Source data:
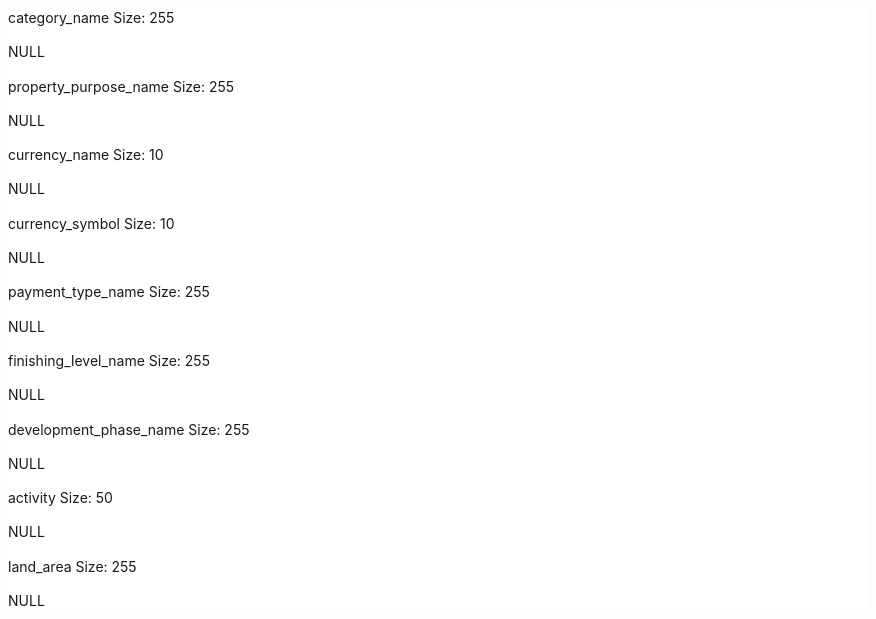 

category_name
Size: 255


NULL



property_purpose_name
Size: 255


NULL



currency_name
Size: 10


NULL



currency_symbol
Size: 10


NULL



payment_type_name
Size: 255


NULL



finishing_level_name
Size: 255


NULL



development_phase_name
Size: 255


NULL



activity
Size: 50


NULL



land_area
Size: 255


NULL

→ DESCRIPTION OF THE TASK
The expected output is every line of the data, unchanged, with the pictures skipped.

→ SOLVED PROBLEM
category_name
Size: 255


NULL



property_purpose_name
Size: 255


NULL



currency_name
Size: 10


NULL



currency_symbol
Size: 10


NULL



payment_type_name
Size: 255


NULL



finishing_level_name
Size: 255


NULL



development_phase_name
Size: 255


NULL



activity
Size: 50


NULL



land_area
Size: 255


NULL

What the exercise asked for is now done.